In the 1920s Cramer developed a personal representational style which blended modern and regional influences. Cramer received a Rockefeller grant in 1920 to study educational methods for craftsmen in Germany and France. In 1922 he took a teaching position at the Woodstock School of Painting and helped establish the Woodstock Artists Association, where he served as a director. While teaching and painting, Cramer also applied his artistic talent to illustration and textile design.
Konrad Cramer first exhibited at the Whitney Studio Club in 1924 and participated in the Whitney Museum of American Art's first and second biennials in 1933 and 1935. He was also included in the 1935 exhibition Abstract Painting in America at the Whitney. Cramer was later included in the Whitney Museum exhibition "Pioneers of Modern Art in America" in 1946. In the 1930s, Cramer participated in many other museum invitationals, including: the Carnegie International (1929, 1933, 1937, 1938); the Pennsylvania Academy of the Fine Arts (1934, 1936) and the Corcoran Gallery of Art (1935, 1937).
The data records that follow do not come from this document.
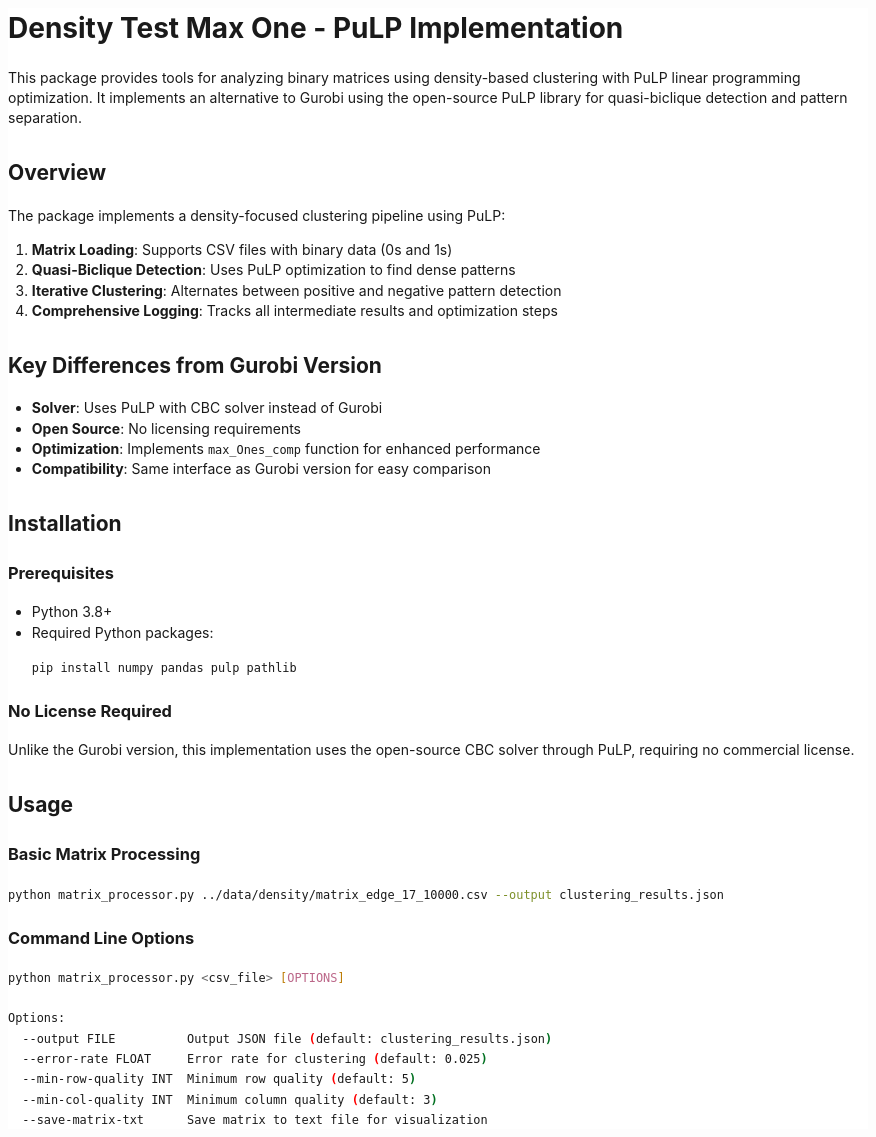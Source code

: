 # Density Test Max One - PuLP Implementation

This package provides tools for analyzing binary matrices using density-based clustering with PuLP linear programming optimization. It implements an alternative to Gurobi using the open-source PuLP library for quasi-biclique detection and pattern separation.

## Overview

The package implements a density-focused clustering pipeline using PuLP:
1. **Matrix Loading**: Supports CSV files with binary data (0s and 1s)
2. **Quasi-Biclique Detection**: Uses PuLP optimization to find dense patterns
3. **Iterative Clustering**: Alternates between positive and negative pattern detection
4. **Comprehensive Logging**: Tracks all intermediate results and optimization steps

## Key Differences from Gurobi Version

- **Solver**: Uses PuLP with CBC solver instead of Gurobi
- **Open Source**: No licensing requirements
- **Optimization**: Implements `max_Ones_comp` function for enhanced performance
- **Compatibility**: Same interface as Gurobi version for easy comparison

## Installation

### Prerequisites

- Python 3.8+
- Required Python packages:
  ```bash
  pip install numpy pandas pulp pathlib
  ```

### No License Required

Unlike the Gurobi version, this implementation uses the open-source CBC solver through PuLP, requiring no commercial license.

## Usage

### Basic Matrix Processing

```bash
python matrix_processor.py ../data/density/matrix_edge_17_10000.csv --output clustering_results.json
```

### Command Line Options

```bash
python matrix_processor.py <csv_file> [OPTIONS]

Options:
  --output FILE          Output JSON file (default: clustering_results.json)
  --error-rate FLOAT     Error rate for clustering (default: 0.025)
  --min-row-quality INT  Minimum row quality (default: 5)
  --min-col-quality INT  Minimum column quality (default: 3)
  --save-matrix-txt      Save matrix to text file for visualization
```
In 1934 Konrad Cramer and his wife traveled to Mexico where they produced many paintings and drawings. Back in Woodstock in 1935, Cramer briefly joined the Federal Art Project, administering the regional program in Woodstock. In the mid-1930s Cramer took up photography to clarify aesthetic issues in his painting. Cramer had gotten to know Alfred Stieglitz upon his arrival in America in 1911 and wrote an essay about 291 Gallery for Stieglitz's magazine Camera Work in 1914. Through Stieglitz and then in the 1930s fellow Woodstockers like Russell Lee, Cramer became interested in the possibilities of photography and began working with it as an artistic medium.
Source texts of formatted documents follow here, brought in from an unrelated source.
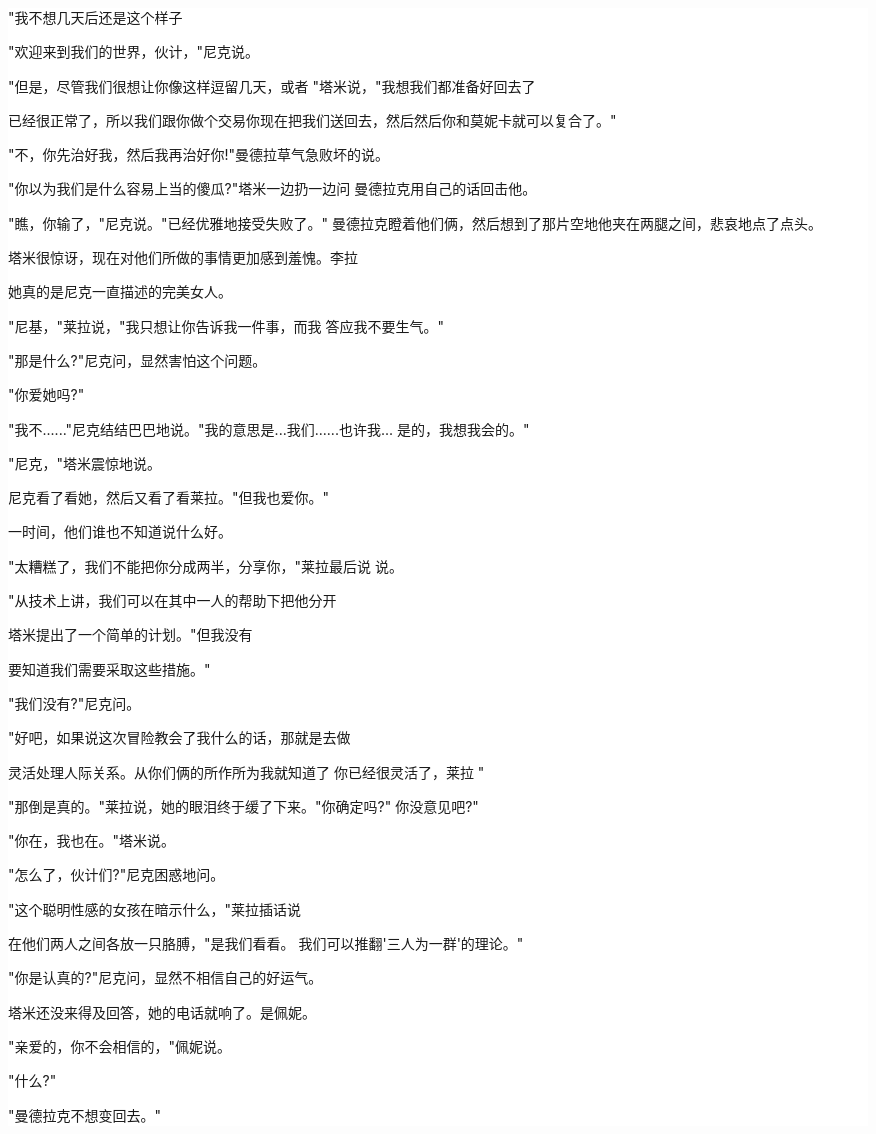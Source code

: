 "我不想几天后还是这个样子

"欢迎来到我们的世界，伙计，"尼克说。

"但是，尽管我们很想让你像这样逗留几天，或者 "塔米说，"我想我们都准备好回去了

已经很正常了，所以我们跟你做个交易你现在把我们送回去，然后然后你和莫妮卡就可以复合了。"

"不，你先治好我，然后我再治好你!"曼德拉草气急败坏的说。

"你以为我们是什么容易上当的傻瓜?"塔米一边扔一边问 曼德拉克用自己的话回击他。

"瞧，你输了，"尼克说。"已经优雅地接受失败了。" 曼德拉克瞪着他们俩，然后想到了那片空地他夹在两腿之间，悲哀地点了点头。

塔米很惊讶，现在对他们所做的事情更加感到羞愧。李拉

她真的是尼克一直描述的完美女人。

"尼基，"莱拉说，"我只想让你告诉我一件事，而我 答应我不要生气。"

"那是什么?"尼克问，显然害怕这个问题。

"你爱她吗?"

"我不......"尼克结结巴巴地说。"我的意思是...我们......也许我... 是的，我想我会的。"

"尼克，"塔米震惊地说。

尼克看了看她，然后又看了看莱拉。"但我也爱你。"

一时间，他们谁也不知道说什么好。

"太糟糕了，我们不能把你分成两半，分享你，"莱拉最后说 说。

"从技术上讲，我们可以在其中一人的帮助下把他分开

塔米提出了一个简单的计划。"但我没有

要知道我们需要采取这些措施。"

"我们没有?"尼克问。

"好吧，如果说这次冒险教会了我什么的话，那就是去做

灵活处理人际关系。从你们俩的所作所为我就知道了 你已经很灵活了，莱拉 "

"那倒是真的。"莱拉说，她的眼泪终于缓了下来。"你确定吗?" 你没意见吧?"

"你在，我也在。"塔米说。

"怎么了，伙计们?"尼克困惑地问。

"这个聪明性感的女孩在暗示什么，"莱拉插话说

在他们两人之间各放一只胳膊，"是我们看看。 我们可以推翻'三人为一群'的理论。"

"你是认真的?"尼克问，显然不相信自己的好运气。

塔米还没来得及回答，她的电话就响了。是佩妮。

"亲爱的，你不会相信的，"佩妮说。

"什么?"

"曼德拉克不想变回去。"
While continuing to paint in the late 1930s and 1940s, Cramer shared his passion for photography by founding the Woodstock School of Miniature Photography in 1936 ("Miniature" referred to the then-new format of 35 mm film). He also taught photography at Bard College from 1940 to 1946. In the 1950s Cramer collaborated on a traveling exhibition and book of abstract photographs with Manuel Komroff and Nathan Resnick titled The Third Eye, which was circulated by the Department of State in 1961-1962.
Konrad Cramer died in Woodstock in 1963.